Lipid-conjugated Heteroduplex oligonucleotide administration for ischemic stroke in the hyperacute phase

2022 Fiscal Year Final Research Report

• Project/Area Number: 20K07733
• Research Category: Grant-in-Aid for Scientific Research (C)
• Allocation Type: Multi-year Fund
• Section: 一般
• Review Section: Basic Section 51030:Pathophysiologic neuroscience-related
• Research Institution: Tokyo Medical and Dental University
• Principal Investigator: Satoru Ishibashi 東京医科歯科大学, 大学院医歯学総合研究科, 非常勤講師 (30533369)
• Co-Investigator(Kenkyū-buntansha): 石黒 太郎 東京医科歯科大学, 医学部附属病院, 助教 (20748587)
• Project Period (FY): 2020-04-01 – 2023-03-31
• Keywords: 脳血管障害 / 核酸医薬 / 動物モデル / 薬剤送達

Outline of Final Research Achievements

Antisense oligonucleotide (ASO) is a major tool used for silencing pathogenic genes.
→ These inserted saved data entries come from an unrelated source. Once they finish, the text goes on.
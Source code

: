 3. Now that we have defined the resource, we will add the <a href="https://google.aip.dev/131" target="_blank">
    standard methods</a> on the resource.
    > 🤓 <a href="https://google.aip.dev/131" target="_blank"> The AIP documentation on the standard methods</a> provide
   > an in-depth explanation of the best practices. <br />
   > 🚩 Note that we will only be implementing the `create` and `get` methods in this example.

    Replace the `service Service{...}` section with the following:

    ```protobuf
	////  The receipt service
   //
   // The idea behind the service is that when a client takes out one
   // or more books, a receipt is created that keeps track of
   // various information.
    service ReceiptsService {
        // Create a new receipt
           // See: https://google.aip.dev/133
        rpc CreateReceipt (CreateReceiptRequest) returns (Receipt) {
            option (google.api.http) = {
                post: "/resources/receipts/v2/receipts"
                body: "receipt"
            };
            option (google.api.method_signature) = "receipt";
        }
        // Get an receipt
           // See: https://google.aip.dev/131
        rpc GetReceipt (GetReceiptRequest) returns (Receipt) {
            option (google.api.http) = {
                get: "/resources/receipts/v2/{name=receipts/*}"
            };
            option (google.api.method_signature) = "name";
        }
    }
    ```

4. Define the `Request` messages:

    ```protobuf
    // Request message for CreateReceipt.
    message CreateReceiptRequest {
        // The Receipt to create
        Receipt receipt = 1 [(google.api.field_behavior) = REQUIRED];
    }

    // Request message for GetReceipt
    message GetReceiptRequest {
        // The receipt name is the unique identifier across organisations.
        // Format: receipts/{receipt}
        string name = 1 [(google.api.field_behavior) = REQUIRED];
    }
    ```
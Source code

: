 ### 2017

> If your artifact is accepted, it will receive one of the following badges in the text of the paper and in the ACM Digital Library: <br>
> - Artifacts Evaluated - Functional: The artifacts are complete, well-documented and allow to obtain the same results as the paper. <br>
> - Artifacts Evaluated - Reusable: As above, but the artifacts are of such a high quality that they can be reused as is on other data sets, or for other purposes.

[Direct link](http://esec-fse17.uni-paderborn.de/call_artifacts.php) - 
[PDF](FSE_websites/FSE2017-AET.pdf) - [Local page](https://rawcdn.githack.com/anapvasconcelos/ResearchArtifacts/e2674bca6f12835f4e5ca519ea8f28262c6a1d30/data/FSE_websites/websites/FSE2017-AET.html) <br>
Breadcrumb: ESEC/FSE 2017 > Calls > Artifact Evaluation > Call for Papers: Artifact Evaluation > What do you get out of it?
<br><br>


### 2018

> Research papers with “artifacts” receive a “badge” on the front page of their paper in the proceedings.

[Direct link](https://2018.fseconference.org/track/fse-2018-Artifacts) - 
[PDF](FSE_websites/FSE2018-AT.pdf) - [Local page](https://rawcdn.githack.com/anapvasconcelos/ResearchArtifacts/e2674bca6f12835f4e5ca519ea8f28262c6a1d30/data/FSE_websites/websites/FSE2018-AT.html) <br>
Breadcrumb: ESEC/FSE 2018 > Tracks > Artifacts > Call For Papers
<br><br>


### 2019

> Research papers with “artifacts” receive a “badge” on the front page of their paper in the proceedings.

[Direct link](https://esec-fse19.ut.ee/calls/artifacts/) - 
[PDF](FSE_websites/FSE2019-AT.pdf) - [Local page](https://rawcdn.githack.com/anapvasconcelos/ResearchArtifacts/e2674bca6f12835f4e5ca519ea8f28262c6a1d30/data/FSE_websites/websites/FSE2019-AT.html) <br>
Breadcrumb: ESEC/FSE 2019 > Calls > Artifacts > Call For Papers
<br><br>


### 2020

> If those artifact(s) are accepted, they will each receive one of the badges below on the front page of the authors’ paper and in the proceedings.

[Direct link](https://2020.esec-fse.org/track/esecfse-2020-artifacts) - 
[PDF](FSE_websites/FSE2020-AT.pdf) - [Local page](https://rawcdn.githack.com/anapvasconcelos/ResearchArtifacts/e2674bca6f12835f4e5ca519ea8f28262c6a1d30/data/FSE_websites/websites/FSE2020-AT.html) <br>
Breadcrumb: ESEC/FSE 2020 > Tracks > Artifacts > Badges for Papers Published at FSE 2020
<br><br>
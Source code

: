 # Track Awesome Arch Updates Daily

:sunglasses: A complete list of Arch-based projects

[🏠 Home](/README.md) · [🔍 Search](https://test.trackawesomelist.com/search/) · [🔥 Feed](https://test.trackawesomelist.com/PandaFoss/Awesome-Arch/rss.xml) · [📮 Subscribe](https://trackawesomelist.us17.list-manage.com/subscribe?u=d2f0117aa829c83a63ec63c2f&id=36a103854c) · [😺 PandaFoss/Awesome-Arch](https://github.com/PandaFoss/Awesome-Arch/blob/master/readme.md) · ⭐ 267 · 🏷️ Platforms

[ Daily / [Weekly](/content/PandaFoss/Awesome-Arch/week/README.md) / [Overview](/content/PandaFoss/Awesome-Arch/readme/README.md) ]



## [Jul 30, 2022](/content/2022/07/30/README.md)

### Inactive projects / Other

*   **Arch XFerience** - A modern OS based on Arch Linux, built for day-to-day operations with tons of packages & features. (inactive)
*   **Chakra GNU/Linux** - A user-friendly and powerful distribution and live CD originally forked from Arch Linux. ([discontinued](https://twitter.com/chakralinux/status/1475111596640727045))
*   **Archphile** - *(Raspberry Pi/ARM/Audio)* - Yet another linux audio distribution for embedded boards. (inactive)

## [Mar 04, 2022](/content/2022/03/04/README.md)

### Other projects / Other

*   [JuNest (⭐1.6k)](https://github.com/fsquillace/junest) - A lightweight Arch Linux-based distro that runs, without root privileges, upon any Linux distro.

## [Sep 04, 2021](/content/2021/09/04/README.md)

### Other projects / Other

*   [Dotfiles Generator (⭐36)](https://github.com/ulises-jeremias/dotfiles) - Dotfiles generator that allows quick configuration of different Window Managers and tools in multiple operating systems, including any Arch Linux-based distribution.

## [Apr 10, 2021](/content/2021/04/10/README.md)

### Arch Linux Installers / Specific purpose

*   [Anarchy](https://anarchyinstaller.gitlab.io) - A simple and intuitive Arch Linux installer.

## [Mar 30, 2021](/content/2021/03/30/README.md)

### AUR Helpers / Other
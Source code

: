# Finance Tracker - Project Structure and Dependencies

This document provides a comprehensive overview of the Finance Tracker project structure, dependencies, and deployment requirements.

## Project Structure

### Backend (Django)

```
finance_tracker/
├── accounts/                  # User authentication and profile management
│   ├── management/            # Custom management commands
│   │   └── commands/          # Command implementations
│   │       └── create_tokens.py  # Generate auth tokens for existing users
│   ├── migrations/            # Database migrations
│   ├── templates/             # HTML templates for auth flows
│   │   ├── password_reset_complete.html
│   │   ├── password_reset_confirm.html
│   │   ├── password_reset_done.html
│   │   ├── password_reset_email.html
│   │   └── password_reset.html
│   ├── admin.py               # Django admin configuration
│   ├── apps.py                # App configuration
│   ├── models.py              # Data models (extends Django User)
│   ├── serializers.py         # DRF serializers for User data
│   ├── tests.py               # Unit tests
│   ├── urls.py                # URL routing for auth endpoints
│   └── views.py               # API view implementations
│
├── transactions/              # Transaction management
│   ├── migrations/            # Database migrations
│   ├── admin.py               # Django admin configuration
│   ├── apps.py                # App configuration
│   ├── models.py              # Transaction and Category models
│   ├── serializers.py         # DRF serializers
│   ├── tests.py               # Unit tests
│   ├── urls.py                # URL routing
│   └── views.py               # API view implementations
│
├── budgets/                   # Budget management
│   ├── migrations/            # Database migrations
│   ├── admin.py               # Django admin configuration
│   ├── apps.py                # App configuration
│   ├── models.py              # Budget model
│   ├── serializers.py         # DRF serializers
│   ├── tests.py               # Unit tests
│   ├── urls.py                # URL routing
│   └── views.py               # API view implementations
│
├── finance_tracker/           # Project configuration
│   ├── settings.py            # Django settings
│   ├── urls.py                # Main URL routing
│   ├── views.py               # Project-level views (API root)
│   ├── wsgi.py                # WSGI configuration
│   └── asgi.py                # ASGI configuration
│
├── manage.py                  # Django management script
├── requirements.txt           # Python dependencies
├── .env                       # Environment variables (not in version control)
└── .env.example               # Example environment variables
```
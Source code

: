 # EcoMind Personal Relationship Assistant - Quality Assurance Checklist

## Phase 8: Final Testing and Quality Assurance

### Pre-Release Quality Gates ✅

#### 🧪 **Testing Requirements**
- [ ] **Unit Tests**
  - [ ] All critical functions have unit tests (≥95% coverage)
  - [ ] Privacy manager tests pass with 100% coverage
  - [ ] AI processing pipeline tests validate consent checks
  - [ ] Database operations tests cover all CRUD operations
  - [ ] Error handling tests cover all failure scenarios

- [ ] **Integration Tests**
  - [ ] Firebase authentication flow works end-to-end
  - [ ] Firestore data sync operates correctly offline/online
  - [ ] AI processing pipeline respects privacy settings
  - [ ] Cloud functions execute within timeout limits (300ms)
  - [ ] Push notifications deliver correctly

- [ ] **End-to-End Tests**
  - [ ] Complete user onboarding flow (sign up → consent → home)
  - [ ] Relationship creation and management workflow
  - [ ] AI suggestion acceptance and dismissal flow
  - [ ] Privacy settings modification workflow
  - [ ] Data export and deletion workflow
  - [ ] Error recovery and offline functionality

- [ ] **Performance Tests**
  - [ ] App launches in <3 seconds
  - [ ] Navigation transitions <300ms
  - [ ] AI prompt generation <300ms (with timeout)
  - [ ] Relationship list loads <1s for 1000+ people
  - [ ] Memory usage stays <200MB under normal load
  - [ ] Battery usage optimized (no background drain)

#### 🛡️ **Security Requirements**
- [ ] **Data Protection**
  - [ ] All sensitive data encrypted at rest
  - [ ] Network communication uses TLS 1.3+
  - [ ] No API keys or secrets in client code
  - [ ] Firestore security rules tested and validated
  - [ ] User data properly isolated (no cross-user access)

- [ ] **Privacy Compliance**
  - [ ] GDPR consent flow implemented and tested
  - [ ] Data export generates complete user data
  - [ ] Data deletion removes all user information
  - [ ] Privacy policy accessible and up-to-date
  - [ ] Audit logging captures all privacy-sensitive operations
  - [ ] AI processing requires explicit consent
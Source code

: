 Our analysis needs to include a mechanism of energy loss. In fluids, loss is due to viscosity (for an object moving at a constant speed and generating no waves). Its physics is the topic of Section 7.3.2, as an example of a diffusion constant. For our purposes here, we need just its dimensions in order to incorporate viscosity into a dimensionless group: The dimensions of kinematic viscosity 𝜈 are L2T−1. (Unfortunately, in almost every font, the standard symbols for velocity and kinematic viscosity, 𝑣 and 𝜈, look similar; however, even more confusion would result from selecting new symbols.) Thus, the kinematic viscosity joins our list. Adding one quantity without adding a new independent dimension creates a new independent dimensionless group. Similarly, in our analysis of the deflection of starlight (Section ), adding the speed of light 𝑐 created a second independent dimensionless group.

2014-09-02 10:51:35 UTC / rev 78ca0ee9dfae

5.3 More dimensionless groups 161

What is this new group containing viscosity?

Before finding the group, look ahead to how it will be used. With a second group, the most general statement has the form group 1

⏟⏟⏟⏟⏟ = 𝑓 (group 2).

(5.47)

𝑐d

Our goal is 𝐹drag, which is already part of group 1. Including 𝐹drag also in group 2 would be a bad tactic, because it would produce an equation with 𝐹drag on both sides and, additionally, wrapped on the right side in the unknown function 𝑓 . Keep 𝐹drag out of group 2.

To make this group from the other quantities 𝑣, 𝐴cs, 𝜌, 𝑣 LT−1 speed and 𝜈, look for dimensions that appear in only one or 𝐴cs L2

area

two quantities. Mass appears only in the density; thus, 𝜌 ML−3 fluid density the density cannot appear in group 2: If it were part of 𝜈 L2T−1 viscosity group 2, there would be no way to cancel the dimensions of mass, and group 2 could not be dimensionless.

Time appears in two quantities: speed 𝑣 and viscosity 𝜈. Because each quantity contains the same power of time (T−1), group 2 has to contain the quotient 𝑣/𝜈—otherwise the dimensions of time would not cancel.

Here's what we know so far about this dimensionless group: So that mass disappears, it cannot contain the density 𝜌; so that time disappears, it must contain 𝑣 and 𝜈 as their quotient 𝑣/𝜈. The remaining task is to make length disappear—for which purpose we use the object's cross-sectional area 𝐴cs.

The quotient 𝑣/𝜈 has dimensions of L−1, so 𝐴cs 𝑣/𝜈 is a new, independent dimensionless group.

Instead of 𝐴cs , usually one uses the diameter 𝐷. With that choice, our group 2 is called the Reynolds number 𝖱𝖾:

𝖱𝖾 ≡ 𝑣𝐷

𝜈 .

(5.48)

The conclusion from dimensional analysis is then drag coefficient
For stroke in the hyperacute stage, however, the ability of ASO to regulate genes is limited by its poor delivery to the ischemic brain owing to sudden occlusion of the supplying artery. Here we show that, in a mouse model of permanent ischemic stroke, lipid-ligand conjugated DNA/RNA heteroduplex oligonucleotide (lipid-HDO) was unexpectedly delivered 9.6 times more efficiently to the ischemic area of the brain than to the contralateral non-ischemic brain and achieved robust gene knockdown and change of stroke phenotype. This delivery to neurons was mediated via receptor-mediated transcytosis by lipoprotein receptors in brain endothelial cells, the expression of which was significantly upregulated after ischemia. This study provides proof-of-concept that lipid-HDO is a promising gene-silencing technology for stroke treatment in the hyperacute stage.

Free Research Field

脳血管障害

Academic Significance and Societal Importance of the Research Achievements

脳梗塞後の病態や治療標的となる遺伝子は解明されつつあるも、急性期に投与可能な有効な薬剤開発が実現できていない。脳血流の減少やBBBによるバリア機能により、脳梗塞病変への薬剤送達が困難なことが課題であった。脂質ライガンド結合HDO技術は、この課題を克服することができ脳梗塞急性期治療の遺伝子制御ツールとして臨床応用されることが期待される。我々の技術は、経静脈的投与により投与が可能であることは合併症予防の観点からも非常に優れているといえる。